Salvage Basic Gameplay Storyboard

This is a storyboard I sketched up to outline some of the main gameplay elements that a player will encounter on a regular basis in The Salvage.  It focuses on some basic problem solving involved in seeking out artifacts and extracting them from the ground.  I’ve omitted most hazards, such as asteroids, storms, earthquakes etc.  because I wanted to keep the progression from one task to the next clear.

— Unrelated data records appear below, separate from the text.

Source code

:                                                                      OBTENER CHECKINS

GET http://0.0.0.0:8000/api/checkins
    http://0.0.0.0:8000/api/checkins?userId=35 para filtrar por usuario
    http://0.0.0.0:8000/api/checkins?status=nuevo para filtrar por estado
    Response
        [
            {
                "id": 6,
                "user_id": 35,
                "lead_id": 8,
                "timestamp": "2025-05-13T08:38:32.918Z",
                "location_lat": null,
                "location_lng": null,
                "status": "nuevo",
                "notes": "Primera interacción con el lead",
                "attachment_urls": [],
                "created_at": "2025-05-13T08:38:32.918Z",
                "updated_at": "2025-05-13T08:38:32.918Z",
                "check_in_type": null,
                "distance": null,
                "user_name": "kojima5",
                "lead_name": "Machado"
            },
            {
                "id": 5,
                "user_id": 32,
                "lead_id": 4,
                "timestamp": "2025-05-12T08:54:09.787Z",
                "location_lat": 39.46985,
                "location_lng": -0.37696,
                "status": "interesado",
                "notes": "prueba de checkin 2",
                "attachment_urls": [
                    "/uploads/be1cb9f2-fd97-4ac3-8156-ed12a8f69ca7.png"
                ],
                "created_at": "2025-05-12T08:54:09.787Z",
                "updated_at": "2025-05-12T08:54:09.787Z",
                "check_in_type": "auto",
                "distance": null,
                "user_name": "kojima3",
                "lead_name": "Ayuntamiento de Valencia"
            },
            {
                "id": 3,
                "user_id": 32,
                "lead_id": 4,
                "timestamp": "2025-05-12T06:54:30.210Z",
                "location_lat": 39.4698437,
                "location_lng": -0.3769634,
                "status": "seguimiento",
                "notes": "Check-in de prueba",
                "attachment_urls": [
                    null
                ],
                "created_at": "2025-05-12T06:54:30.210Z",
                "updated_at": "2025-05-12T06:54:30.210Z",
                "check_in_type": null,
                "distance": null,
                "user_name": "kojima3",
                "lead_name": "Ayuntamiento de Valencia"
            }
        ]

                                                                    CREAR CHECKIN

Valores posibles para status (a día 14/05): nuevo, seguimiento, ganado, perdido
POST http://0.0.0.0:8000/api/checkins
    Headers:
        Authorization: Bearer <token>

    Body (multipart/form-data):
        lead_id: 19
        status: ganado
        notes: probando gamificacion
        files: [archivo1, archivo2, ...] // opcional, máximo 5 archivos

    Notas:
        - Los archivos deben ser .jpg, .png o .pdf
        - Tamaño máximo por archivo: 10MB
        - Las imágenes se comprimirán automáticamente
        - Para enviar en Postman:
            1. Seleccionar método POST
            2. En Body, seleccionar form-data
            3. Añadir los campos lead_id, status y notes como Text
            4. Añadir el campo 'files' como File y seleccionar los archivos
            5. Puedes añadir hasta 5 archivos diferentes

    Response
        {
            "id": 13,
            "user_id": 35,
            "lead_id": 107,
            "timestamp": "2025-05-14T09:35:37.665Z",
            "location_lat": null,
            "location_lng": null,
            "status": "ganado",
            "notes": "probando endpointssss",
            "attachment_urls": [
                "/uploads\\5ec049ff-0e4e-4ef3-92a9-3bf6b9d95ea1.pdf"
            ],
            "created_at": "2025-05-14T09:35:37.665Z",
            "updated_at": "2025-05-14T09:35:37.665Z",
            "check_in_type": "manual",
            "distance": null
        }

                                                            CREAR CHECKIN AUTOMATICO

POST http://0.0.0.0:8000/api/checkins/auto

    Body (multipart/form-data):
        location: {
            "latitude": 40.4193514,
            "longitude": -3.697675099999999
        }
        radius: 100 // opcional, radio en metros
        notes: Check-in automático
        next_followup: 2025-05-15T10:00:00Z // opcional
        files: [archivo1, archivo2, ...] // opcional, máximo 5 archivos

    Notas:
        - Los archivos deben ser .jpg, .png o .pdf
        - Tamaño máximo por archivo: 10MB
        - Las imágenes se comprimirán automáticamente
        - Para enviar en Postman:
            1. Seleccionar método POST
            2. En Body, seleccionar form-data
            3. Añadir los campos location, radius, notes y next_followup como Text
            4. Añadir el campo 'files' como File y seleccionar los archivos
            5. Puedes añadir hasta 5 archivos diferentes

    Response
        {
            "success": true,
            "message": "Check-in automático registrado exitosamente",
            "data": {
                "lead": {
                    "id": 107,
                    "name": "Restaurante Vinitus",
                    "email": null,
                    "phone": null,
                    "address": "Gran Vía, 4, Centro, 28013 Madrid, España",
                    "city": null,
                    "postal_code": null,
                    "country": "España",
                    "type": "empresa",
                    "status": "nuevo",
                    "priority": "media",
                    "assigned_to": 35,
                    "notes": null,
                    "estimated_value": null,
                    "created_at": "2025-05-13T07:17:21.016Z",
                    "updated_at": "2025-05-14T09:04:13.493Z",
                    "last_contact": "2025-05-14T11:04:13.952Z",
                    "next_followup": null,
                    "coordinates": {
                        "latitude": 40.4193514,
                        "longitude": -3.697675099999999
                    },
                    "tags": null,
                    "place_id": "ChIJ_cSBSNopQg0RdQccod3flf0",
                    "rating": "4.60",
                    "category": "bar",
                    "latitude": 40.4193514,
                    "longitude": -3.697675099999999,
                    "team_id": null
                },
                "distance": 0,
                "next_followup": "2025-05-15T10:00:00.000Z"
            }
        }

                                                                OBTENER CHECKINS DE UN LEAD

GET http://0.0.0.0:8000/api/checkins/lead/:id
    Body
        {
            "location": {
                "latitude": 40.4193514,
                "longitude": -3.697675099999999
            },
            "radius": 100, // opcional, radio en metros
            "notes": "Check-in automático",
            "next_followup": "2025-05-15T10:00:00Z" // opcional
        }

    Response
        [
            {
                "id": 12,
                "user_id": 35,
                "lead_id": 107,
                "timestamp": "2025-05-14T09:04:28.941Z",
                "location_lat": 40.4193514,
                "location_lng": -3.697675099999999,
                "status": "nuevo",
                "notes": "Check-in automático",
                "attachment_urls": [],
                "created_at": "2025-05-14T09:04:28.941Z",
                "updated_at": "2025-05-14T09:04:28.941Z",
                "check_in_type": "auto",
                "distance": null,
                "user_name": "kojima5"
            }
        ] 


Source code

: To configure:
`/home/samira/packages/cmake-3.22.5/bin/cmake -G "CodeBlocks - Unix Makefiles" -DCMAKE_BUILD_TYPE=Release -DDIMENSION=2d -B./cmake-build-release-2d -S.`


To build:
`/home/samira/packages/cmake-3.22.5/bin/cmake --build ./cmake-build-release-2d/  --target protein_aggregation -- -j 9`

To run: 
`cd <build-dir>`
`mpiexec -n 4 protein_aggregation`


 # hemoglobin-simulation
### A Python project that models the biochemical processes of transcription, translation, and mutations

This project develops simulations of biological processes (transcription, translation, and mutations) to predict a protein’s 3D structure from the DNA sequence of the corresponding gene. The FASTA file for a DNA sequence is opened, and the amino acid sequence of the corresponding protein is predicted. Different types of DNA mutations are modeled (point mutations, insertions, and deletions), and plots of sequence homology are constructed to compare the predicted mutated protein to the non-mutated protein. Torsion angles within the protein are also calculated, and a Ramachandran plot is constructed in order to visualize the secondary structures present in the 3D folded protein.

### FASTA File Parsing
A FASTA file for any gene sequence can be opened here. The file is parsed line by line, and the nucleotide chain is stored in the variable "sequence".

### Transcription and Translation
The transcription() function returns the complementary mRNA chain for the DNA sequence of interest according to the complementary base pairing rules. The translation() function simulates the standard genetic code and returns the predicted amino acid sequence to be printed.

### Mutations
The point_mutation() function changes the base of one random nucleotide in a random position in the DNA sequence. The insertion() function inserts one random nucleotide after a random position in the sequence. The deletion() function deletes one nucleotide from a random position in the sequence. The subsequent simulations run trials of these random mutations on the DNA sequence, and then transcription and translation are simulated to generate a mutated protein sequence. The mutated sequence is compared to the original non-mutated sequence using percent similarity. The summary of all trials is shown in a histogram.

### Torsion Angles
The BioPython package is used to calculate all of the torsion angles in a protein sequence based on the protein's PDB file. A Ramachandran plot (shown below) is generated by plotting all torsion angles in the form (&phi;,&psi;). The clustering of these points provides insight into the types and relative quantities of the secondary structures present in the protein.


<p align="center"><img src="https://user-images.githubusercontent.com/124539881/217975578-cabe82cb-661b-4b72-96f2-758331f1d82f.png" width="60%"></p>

  1. I like the way the player is not supposed to just solve a predefined puzzle, but solve an actual situation, so it’ll really feel like you designed whatever solution you came up with. However: wow, there’s a lot of “non-boxy” physics in there! Cables, hoses, liquids, breaking rocks, non-trivial, to say the least. 🙂

  2. I have been following your site for a while, ever since I saw your post on Gamestorm. I really like the level of effort you are wanting players to put into mining. I particularly like all the equipment/puzzle style interactions. There is a quality to it that reminds me of taking worms, but removing the combat and focusing all that weapon use on tools for mining.

    I know you don’t need advice of strangers on the internet. But I would suggest being careful with how much effort is required for any particular function. For example, protecting the resources at the surface. Is there a gameplay to it or will players consider it busy work that they need to perform every time they start a level or risk losing all their stuff.

    Also I though it was interesting you choose to want to string power cords, but didn’t have a repel/rope concept. You may have it elsewhere, and just not in this demonstration. And thanks again for sharing. On a final note, I saw a guy today who is starting a kickstarter for a cave exploring game. Seems like someone with a good tech background, but needs an artist. I think you should consider finding out if you can pair your talents.

  3. I’m glad you’ve enjoyed looking at my work Glen!

    Pretty much all gameplay elements are not ‘written in stone’. I think of scenarios that seem fun or challenging and then go about mocking up a way to implement them. Ultimately the decisions regarding what gets into the final game and what gets cut will be decided by what the engine can handle, and whether a particular element or mechanic can be made engaging. If it can’t be resolved, it will get cut.

    Thanks for pointing me towards In Profundis. It looks really cool! Maybe John and I can get in contact, he has really clever ideas.